The US military has temporarily suspended air operations at Kabul airport on Monday as its troops attempted to clear Afghans who flooded onto the airfield, which resembled a chaotic bus station as hundreds of people jostled, pushed and shoved to get on to planes in a bid to flee the country.
CNN cited a US defence official who said the suspension of operations is “while we make sure the airfield is secure.”
Chaotic scenes continued to unfold at Kabul’s Hamid Karzai International Airport where US military Apache helicopter was also seen swooping low over the tarmac in what appeared to be an effort to disperse the crowds of civilians, desperately trying to leave, reported CNN.

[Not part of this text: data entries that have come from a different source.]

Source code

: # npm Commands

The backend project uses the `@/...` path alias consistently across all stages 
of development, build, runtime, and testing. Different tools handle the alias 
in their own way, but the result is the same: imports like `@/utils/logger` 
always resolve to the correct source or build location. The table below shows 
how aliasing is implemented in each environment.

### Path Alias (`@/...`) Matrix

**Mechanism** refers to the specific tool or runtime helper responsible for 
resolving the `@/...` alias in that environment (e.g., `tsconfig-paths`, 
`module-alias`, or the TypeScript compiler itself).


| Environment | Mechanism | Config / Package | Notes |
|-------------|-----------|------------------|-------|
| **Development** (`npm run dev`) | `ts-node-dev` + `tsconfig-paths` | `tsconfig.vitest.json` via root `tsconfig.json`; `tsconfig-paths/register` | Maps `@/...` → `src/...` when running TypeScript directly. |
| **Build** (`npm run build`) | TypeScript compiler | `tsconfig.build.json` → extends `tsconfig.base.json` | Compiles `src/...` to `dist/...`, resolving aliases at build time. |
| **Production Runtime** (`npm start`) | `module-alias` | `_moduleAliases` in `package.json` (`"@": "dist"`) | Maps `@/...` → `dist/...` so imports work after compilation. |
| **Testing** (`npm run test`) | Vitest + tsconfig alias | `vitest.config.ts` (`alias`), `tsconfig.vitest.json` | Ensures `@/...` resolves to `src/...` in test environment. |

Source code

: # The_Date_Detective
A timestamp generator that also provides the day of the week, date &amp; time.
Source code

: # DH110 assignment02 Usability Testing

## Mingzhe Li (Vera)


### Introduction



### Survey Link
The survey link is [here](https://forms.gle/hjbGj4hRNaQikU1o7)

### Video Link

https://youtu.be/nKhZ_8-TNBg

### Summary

Witnesses also told CNN that they have heard gunshots fired throughout the day at Kabul airport. It’s unclear if the shots were fired at people or in the air to disperse crowds.
While flights at the Kabul airport are closed off to civilian aviation, evacuation flights are still being able to take off, data tracking shows.
France and Finland are the latest countries to close their Kabul embassies and evacuate their staff whilst Britain’s first flight carrying UK nationals and embassy staff has now arrived in the UK, reported CNN.
Meanwhile, US Defence Secretary Antony Blinken approved 1,000 more US troops into Afghanistan due to the deteriorating security situation and the White House says President Joe Biden will address the American people soon, reported CNN.
The Taliban have taken control of Afghanistan’s capital city, Kabul on Sunday. The terrorist group is now everywhere in the capital, walking the streets of Kabul with ease (and with American weapons in hand.)
Throughout, the Taliban’s influence on the city is becoming visible, with men proactively painting over images of uncovered women outside of several beauty salons, reported CNN.US refugee resettlement agencies are preparing for a large influx of Afghan arrivals.
The Department of Defence will potentially relocate up to 30,000 Afghan Special Immigrant Visa (SIV) applicants to the US, according to Pentagon press secretary John Kirby. Fort Bliss in Texas and Fort McCoy in Wisconsin have the capability to house these applicants, Kirby said.